### How to complete this task
Your answer should be the lines below from the one with "a larger dataset." to the one with "From data preparation", both included, given again exactly and with nothing added.

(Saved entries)
────────────────────

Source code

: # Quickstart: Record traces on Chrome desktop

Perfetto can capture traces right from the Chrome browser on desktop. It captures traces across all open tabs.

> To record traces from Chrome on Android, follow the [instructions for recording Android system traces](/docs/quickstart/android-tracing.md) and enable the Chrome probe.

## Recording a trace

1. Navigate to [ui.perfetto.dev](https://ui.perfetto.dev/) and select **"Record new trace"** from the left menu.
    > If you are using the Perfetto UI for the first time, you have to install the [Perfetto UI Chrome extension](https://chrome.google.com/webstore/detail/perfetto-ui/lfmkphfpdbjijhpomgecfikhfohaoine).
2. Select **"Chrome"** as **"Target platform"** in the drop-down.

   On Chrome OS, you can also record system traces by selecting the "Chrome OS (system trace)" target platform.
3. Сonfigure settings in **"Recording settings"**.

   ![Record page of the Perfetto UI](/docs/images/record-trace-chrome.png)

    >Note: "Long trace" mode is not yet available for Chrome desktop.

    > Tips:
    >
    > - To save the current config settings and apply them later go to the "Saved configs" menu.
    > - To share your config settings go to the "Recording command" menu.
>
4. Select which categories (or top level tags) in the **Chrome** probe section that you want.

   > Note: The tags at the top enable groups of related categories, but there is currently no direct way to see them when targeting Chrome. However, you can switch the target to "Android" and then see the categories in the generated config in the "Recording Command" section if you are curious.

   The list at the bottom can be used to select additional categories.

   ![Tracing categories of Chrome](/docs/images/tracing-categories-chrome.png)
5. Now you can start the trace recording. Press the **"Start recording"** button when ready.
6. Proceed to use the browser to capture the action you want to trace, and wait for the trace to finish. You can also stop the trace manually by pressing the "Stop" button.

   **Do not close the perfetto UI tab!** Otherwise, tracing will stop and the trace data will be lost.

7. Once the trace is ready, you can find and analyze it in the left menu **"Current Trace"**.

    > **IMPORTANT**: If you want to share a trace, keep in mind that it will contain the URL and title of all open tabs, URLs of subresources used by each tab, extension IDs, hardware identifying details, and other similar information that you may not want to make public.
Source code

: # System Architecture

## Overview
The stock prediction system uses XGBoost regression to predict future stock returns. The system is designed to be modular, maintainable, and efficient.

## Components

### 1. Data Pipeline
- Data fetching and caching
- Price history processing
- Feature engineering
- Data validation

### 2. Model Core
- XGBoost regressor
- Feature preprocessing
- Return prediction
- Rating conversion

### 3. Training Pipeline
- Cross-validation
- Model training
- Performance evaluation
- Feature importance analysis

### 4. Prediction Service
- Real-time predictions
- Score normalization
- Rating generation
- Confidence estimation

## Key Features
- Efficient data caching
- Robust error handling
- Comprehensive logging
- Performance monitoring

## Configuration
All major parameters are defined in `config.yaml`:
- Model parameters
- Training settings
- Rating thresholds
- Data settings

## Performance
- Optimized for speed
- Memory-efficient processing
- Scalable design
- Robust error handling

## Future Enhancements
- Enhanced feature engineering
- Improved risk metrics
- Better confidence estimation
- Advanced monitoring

────────────────────

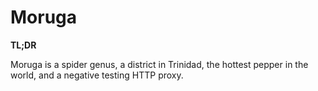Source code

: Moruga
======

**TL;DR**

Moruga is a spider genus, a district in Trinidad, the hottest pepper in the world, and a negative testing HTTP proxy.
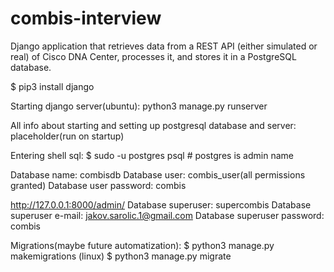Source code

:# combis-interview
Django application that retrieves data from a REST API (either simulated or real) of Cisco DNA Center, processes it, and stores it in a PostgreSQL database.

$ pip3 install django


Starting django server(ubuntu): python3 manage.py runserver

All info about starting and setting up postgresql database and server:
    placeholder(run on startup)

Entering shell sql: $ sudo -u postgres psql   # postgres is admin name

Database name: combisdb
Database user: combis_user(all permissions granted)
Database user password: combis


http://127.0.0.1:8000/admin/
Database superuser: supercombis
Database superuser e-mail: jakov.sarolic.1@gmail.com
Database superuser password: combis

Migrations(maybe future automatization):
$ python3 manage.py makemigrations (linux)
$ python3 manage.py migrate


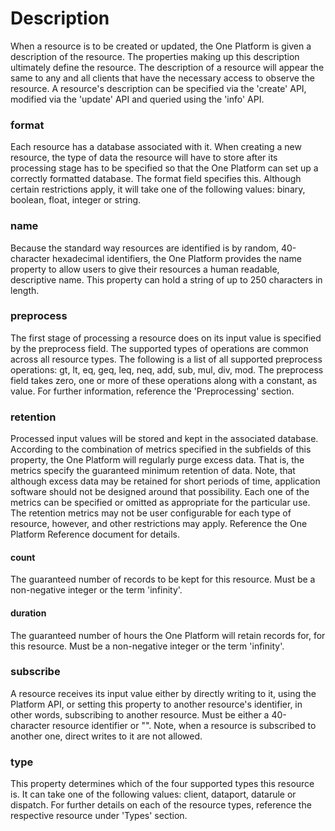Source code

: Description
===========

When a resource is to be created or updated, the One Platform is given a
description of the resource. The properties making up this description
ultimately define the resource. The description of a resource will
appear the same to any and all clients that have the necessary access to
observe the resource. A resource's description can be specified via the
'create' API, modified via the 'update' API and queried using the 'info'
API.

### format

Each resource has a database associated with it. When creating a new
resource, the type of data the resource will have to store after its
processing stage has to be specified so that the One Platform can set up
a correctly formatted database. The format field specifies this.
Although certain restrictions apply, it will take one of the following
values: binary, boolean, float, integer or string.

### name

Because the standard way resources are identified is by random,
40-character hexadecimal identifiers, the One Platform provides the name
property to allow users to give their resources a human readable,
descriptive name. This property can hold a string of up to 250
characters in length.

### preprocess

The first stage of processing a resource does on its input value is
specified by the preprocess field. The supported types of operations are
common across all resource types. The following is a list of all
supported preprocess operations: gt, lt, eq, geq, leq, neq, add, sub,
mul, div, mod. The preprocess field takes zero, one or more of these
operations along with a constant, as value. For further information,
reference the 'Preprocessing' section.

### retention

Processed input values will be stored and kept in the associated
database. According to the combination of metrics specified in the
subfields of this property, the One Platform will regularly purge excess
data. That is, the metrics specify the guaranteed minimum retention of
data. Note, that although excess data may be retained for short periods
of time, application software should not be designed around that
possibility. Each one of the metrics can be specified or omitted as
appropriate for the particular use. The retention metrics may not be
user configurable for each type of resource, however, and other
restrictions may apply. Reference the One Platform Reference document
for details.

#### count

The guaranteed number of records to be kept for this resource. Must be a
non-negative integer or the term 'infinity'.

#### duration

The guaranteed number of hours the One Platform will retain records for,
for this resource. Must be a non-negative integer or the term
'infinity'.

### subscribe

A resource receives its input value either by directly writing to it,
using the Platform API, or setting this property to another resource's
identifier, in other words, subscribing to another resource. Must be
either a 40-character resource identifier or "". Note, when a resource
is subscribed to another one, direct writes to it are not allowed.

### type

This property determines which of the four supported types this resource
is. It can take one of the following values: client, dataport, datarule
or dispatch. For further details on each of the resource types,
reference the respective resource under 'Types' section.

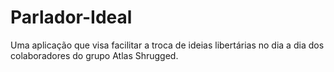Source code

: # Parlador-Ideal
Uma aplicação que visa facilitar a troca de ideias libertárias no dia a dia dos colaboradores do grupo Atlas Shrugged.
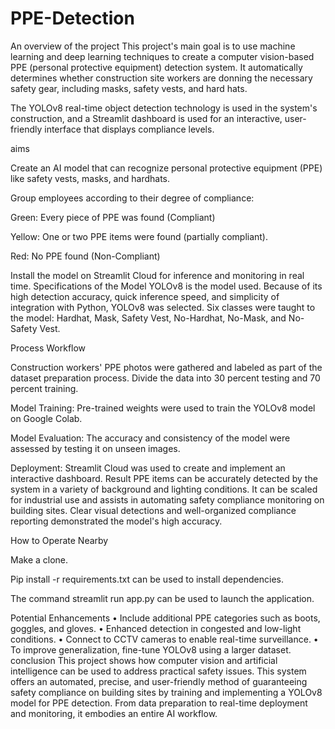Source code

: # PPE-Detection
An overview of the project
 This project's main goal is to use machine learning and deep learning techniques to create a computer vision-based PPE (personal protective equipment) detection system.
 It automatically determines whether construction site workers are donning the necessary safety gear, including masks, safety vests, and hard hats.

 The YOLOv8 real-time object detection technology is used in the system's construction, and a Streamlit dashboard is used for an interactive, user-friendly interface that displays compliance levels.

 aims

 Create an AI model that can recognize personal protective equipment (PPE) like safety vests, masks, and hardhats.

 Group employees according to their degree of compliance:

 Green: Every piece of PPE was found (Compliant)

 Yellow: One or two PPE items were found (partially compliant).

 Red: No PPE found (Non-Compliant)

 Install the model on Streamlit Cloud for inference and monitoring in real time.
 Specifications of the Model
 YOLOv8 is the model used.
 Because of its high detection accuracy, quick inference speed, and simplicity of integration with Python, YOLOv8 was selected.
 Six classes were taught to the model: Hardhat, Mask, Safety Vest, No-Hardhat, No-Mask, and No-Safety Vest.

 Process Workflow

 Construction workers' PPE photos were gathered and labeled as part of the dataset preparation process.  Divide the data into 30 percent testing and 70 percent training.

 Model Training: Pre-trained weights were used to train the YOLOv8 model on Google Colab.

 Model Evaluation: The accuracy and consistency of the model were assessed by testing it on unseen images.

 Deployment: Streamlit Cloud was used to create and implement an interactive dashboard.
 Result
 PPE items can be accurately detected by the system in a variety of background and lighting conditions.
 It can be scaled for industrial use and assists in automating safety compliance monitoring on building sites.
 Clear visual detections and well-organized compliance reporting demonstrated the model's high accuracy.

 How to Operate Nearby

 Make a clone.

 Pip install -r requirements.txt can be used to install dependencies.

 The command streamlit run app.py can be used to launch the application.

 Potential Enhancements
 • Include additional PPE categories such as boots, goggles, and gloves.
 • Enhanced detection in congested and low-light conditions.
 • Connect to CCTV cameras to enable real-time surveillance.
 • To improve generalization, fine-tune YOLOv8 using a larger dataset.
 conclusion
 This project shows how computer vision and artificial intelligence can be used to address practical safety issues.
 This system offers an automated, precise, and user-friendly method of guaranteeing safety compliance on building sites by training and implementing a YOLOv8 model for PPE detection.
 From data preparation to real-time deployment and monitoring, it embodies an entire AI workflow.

────────────────────

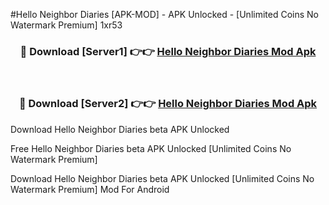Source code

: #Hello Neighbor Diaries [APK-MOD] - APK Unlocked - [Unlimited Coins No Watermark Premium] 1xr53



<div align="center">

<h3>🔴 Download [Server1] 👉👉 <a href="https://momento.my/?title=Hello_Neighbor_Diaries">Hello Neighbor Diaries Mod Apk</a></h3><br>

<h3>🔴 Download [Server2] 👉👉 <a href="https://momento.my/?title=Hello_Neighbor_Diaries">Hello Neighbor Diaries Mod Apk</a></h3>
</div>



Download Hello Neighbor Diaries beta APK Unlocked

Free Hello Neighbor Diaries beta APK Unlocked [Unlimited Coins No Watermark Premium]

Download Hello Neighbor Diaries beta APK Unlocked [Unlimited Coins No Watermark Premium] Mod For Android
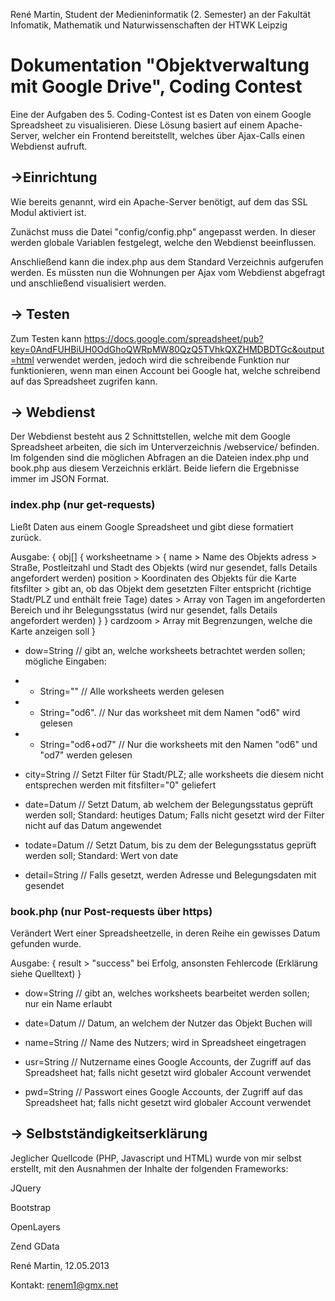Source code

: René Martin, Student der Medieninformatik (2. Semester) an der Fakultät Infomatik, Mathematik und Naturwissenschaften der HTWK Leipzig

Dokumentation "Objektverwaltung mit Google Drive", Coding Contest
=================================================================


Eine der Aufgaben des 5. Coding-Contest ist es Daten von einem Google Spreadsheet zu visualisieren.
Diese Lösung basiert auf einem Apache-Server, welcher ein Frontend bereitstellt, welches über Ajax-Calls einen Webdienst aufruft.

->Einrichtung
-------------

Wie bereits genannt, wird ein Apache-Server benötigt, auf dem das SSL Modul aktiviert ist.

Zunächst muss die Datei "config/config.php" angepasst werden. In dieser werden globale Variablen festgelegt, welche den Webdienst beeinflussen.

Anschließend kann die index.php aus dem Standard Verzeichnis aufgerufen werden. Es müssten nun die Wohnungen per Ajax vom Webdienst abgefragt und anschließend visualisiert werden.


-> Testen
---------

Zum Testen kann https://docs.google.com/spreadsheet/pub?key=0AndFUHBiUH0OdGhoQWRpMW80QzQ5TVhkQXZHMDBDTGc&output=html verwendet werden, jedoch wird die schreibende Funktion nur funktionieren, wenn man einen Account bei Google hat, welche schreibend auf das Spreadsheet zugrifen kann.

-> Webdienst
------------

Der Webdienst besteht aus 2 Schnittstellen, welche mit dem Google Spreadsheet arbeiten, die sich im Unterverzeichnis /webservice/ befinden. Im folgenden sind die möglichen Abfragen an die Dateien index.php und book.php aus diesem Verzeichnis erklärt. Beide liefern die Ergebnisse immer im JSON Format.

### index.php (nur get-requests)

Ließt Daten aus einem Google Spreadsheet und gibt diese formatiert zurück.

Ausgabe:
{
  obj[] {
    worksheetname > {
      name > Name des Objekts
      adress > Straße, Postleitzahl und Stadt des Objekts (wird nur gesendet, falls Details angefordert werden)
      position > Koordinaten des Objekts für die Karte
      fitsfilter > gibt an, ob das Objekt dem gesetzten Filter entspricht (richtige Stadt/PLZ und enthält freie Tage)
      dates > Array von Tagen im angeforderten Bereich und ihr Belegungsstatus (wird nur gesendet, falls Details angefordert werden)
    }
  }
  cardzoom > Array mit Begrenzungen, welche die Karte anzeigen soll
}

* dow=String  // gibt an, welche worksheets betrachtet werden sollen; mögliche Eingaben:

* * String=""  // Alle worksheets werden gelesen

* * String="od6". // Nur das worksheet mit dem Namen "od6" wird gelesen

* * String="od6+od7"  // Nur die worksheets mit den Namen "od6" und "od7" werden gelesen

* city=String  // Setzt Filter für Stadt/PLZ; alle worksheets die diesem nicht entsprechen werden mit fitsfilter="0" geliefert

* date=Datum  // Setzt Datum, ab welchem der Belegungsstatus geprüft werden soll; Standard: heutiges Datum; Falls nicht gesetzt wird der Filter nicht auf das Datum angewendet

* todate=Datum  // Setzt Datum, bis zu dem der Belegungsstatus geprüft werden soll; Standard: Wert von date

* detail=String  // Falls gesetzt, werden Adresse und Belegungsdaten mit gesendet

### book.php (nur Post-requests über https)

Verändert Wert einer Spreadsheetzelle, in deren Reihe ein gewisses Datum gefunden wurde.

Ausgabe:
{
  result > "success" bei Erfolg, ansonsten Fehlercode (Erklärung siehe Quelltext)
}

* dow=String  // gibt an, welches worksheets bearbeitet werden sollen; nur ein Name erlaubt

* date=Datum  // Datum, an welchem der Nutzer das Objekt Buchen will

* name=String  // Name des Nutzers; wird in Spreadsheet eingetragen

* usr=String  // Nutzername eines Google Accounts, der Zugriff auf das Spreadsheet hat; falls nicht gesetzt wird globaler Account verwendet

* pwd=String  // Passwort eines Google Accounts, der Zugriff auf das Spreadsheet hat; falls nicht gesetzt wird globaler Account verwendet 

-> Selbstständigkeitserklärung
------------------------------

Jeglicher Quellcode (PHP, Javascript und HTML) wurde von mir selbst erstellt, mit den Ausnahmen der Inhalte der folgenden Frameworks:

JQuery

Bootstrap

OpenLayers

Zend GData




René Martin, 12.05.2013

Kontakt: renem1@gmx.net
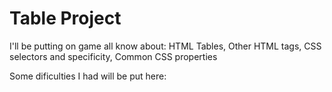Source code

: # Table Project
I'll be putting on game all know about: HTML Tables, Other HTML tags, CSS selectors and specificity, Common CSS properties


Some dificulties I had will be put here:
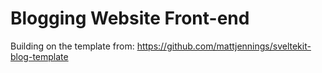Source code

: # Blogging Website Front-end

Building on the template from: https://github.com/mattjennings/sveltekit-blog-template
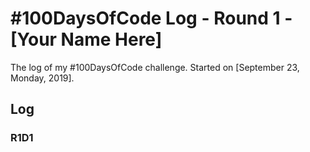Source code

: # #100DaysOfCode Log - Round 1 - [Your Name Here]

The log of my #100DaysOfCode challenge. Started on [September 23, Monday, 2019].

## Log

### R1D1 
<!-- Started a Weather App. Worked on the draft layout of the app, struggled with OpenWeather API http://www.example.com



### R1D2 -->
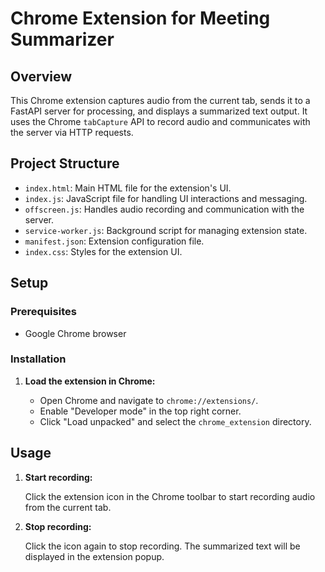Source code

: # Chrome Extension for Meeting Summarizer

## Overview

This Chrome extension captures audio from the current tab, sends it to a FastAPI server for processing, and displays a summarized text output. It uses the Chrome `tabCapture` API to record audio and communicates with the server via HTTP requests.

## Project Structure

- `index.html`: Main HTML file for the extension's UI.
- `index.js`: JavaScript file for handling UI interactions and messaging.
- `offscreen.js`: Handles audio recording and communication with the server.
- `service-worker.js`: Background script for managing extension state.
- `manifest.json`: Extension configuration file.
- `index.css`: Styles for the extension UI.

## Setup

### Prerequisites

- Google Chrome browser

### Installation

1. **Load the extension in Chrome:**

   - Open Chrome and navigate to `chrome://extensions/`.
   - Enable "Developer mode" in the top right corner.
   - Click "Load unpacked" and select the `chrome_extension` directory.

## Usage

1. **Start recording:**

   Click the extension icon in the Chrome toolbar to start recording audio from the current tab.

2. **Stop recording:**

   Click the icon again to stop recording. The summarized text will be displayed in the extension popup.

────────────────────

### Written answer
 • To improve generalization, fine-tune YOLOv8 using a larger dataset.
 conclusion
 This project shows how computer vision and artificial intelligence can be used to address practical safety issues.
 This system offers an automated, precise, and user-friendly method of guaranteeing safety compliance on building sites by training and implementing a YOLOv8 model for PPE detection.
 From data preparation to real-time deployment and monitoring, it embodies an entire AI workflow.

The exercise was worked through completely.